Pur vero che assemblare vuol dire “mettere insieme” ma “assemblamento” condivide impieghi e significati del sinonimo assemblaggio”, dal francese assemblage. Sembra che la parola “assemblamento”, assente nella maggior parte dei dizionari contemporanei, sia registrata dal Devoto-Oli 2020 e dal GRADIT, nell’edizione del 2007, che lo data 1995 in un articolo del “Corriere della Sera” come termine impiegato in certi settori specifici nel senso di “convertire, montare con assemblaggio”.  Comunque sia, laddove si indica un gruppo di persone riunite si deve parlare di assembramento perché le parole bisogna bene-dirle e infatti, forse non si pensa spesso a giocare con le lettere, a scomporre le voci fino a cercare un loro significato “più profondo” o meno comune, magari inesistente ma personale, però è certo che le parole possono creare come distruggere.

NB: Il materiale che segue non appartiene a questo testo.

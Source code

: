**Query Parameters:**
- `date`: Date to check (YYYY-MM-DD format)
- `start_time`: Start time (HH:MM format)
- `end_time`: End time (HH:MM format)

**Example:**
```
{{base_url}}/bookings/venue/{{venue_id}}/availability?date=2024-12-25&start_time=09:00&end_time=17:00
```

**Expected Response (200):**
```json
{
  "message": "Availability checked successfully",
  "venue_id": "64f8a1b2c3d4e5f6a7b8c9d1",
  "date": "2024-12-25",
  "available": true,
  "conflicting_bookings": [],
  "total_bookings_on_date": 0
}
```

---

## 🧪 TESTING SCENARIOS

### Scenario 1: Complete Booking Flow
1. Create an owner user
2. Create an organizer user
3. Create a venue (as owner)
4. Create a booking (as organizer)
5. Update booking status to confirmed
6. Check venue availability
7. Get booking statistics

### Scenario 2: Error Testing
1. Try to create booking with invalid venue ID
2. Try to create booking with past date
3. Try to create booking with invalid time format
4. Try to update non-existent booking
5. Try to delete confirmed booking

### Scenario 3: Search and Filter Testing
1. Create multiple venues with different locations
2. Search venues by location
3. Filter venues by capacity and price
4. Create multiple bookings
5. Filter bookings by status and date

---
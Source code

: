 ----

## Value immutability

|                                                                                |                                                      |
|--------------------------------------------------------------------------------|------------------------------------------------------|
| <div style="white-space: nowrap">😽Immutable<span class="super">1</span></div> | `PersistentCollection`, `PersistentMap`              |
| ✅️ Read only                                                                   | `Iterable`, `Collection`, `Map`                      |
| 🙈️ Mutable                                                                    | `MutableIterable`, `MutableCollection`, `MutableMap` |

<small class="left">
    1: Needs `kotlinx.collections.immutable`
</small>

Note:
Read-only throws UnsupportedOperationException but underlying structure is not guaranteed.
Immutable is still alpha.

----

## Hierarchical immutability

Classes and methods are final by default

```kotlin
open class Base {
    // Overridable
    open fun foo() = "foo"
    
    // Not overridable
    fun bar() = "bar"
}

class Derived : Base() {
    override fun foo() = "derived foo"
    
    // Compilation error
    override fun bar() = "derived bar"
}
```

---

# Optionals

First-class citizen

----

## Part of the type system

Tra assembramento e gruppi di persone a un certo punto… spuntò la parola “congiunti”: chi sono stati i con-giunti in tempo di quarantena? I fidanzati, i cognati, i cugini, le nonne, gli affetti stabili? E gli amici? Con-giunti da cosa? Forse siamo stati tutti uniti da una sola idea: l’immunità, che definirei “voglia di salvarsi”. Perché esistono le cose immuni, immuni e libere da tutto, sono le cose che si salvano dall’idea del possesso, perché il possesso non è condivisione, non è libertà, non è amore, non è coraggio. Quante parole, elenchi di parole usate e riusate nell’anno del nuovo virus; quante teorie, quante buone speranze vane; solo a una parola affido tutto: libertà, e a un possibile suo nuovo concetto post-pandemia, più ampio e più allegro, dopo giorni di vita a metà in cui tutto sembrava infetto, anche l’aria e il sole, anche re-stare ben chiusi in casa.

Poi ci sarebbe “amors” che in una interpretazione molto poetica quanto romantica vorrebbe essere l’etimologia di una meravigliosa parola che vorrebbe dire “senza morte”, ma quello è ben altro lemma.